Tutti e sei i tiro a segno erano disposti perpendicolarmente su una linea orizzontale bianca,  che immaginavo servisse per metterli ad una certa distanza dal tiratore. Mi posizionai davanti ad uno di essi, presi un bel respiro, una freccia, tesi la corda dell'arco fino alle mie labbra e la scoccai, una folata di vento attraversò tutto il mio corpo, mancai il bersaglio.
Presi un'altra freccia, aggiustai la posizione di partenza, tesi ancor di più la corda, per rendere più potente e preciso il tiro, un altro respiro profondo, chiusi un secondo gli occhi e scoccai la seconda freccia.
Un'altra folata di vento mi attraversò le gambe, e nei miei occhi una luce intensa di violenza sembrava avermi portata nel passato, quasi come se un grosso flashback volesse appropriarsi del mio presente.
Aprii gli occhi e il campo attorno a me era rigoglioso e ben curato, accanto a me altri cinque ragazzi si stavano allenando, tra cui Samuele, i suoi occhi brillavano, hanno sempre avuto una luce negli occhi che ti colpiva subito, dal canto suo pensa che non siano niente di che, anzi ne si lamenta dicendo che siano troppo scuri, come la pece, se solo sapesse invece quante persona abbia stregato con quegli occhi.
<< Non hai preso il bersaglio una volta! >> Si girò verso di me ridendo, calando le braccia dalla posizione di tiro.

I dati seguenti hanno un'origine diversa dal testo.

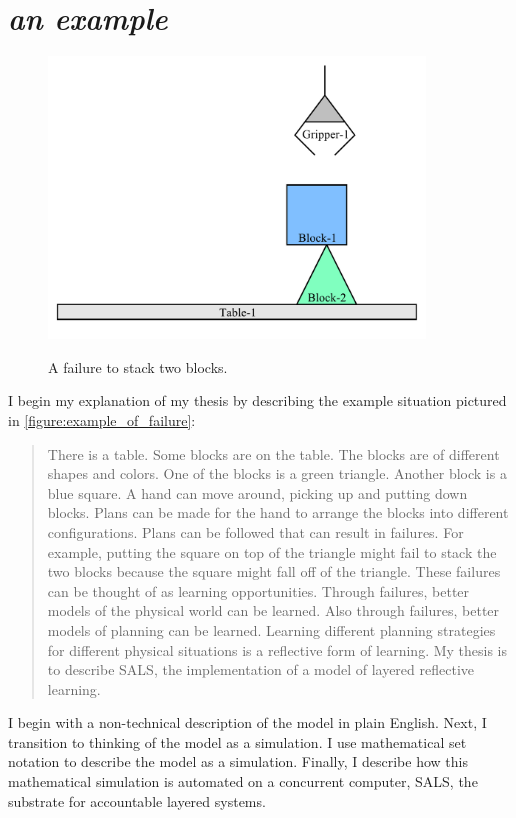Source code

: \chapter{\emph{an example}}
\label{chapter:an_example}

\begin{figure}[bth]
\includegraphics[width=10cm]{gfx/blocks_world_example_failure} \\ \medskip
\caption{A failure to stack two blocks.}
\label{figure:example_of_failure}
\end{figure}

I begin my explanation of my thesis by describing the example
situation pictured in \autoref{figure:example_of_failure}:
\begin{quote}
There is a table.  Some blocks are on the table.  The blocks are of
different shapes and colors.  One of the blocks is a green triangle.
Another block is a blue square.  A hand can move around, picking up
and putting down blocks.  Plans can be made for the hand to arrange
the blocks into different configurations.  Plans can be followed that
can result in failures.  For example, putting the square on top of the
triangle might fail to stack the two blocks because the square might
fall off of the triangle.  These failures can be thought of as
learning opportunities.  Through failures, better models of the
physical world can be learned.  Also through failures, better models
of planning can be learned.  Learning different planning strategies
for different physical situations is a reflective form of learning.
My thesis is to describe SALS, the implementation of a model of
layered reflective learning.
\end{quote}
I begin with a non-technical description of the model in plain
English.  Next, I transition to thinking of the model as a simulation.
I use mathematical set notation to describe the model as a simulation.
Finally, I describe how this mathematical simulation is automated on a
concurrent computer, SALS, the substrate for accountable layered
systems.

<< Non è colpa mia se non sono capace, avrei già mollato se non ci fossi stato tu >> guardai le mie mani tremanti che reggevano l'arco.
<< Aspetta vengo lì, ti aiuto, mettiti in posizione >> Samuele si diresse verso di me e iniziò a correggermi le posizioni che mantenevo: le spalle chiuse, la schiena inclinata, le braccia non tese.
Tirai la corda per scoccare la freccia ma mi fermai.
<< Okay ora prendi un bel respiro, uno, due, tre inspira, uno due tre espira, e ora colpisci >>
Pieno centro, ma appena sbattei le palpebre, il passato continuava a ricorrere, non ero più nel campo di tiro, non ero più nel bosco.
Mi circondava una discarica, in mano non avevo più un arco ma una pistola e dietro di me, non c'era più Samuele, bensì mio padre Stefano, un uomo alto e ben piazzato, dai capelli corti castano scuro, gli occhi verdi smeraldo come i miei; cammina in modo strano e spesso ha bisogno del bastone perché quando era  un poliziotto, venne colpito durante una rapina, il proiettile trapassò il femore  e lesionò permanentemente la sua gamba, perse molto sangue e per poco non morì, per miracolo i medici riuscirono a salvargli la gamba, ma papà dovette lasciare il lavoro.
Da quel giorno non fu più lo stesso, è come se il mio vero padre fosse morto nella sparatoria. Divenne più scontroso, violento e l'alcol cominciò ad essere l'unico mezzo per tirare avanti. Insisteva che avrei dovuto imparare a difendermi da sola e a maneggiare un'arma o sarei finita come lui. Tutti i giorni mi portava in una discarica dietro la città e mi allenava, dopo qualche settimana imparai a maneggiare la pistola e qualche tempo dopo centravo il bersaglio perfettamente; per il corpo a corpo ci ho messo più tempo ed è stata estremamente dura visto che mio padre non ci andava leggero.
Mi sussurrava sempre all'orecchio mentre sparavo, che sarei morta se non avessi saputo come difendermi, che mi sarei cacciata in qualche guaio, che la morte era dietro l'angolo, mi avrebbe rincorso, fin quando non ci sarebbe stata la mia testa sottoterra.